DIRECTIONS
Which lines of the entries below include "modified"? List them all.

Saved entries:
***
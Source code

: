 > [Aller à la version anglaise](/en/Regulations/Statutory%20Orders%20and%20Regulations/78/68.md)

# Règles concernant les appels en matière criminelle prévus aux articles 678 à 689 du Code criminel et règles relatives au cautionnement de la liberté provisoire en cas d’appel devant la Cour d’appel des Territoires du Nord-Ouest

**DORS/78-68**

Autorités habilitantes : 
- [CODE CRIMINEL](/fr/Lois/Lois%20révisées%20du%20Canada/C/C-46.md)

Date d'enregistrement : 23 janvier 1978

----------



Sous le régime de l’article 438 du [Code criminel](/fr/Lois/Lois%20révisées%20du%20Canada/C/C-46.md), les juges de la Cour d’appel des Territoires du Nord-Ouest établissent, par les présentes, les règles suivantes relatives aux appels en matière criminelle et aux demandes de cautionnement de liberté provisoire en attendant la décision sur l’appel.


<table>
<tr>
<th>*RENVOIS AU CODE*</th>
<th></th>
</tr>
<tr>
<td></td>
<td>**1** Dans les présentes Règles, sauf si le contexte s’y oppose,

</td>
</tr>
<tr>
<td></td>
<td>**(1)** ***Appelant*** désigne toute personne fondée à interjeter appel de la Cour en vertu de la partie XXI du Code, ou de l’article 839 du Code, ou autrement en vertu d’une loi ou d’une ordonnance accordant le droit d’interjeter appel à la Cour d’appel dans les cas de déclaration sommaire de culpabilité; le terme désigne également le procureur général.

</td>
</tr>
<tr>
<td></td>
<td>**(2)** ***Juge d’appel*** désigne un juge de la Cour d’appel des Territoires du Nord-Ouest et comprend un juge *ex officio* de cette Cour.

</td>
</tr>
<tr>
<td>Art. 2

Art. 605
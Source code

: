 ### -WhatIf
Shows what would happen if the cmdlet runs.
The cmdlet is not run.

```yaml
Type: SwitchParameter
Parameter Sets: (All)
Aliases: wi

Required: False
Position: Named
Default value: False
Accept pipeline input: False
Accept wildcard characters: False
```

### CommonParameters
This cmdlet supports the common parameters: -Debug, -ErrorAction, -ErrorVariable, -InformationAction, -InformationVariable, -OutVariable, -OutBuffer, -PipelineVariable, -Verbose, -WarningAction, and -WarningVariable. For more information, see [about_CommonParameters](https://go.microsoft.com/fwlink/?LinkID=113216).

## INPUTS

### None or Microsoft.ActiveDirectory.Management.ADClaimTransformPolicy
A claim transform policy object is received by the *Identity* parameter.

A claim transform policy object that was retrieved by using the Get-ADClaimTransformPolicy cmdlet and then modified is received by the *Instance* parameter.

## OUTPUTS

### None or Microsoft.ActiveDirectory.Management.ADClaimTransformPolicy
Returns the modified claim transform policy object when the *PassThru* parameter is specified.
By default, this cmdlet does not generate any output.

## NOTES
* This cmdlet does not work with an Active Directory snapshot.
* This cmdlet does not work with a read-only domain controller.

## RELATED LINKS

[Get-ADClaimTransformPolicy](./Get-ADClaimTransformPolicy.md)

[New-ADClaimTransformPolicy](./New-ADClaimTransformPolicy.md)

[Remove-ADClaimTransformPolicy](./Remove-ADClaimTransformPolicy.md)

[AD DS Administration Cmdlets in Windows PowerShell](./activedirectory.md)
***
ANSWER AREA
A claim transform policy object that was retrieved by using the Get-ADClaimTransformPolicy cmdlet and then modified is received by the *Instance* parameter.
Returns the modified claim transform policy object when the *PassThru* parameter is specified.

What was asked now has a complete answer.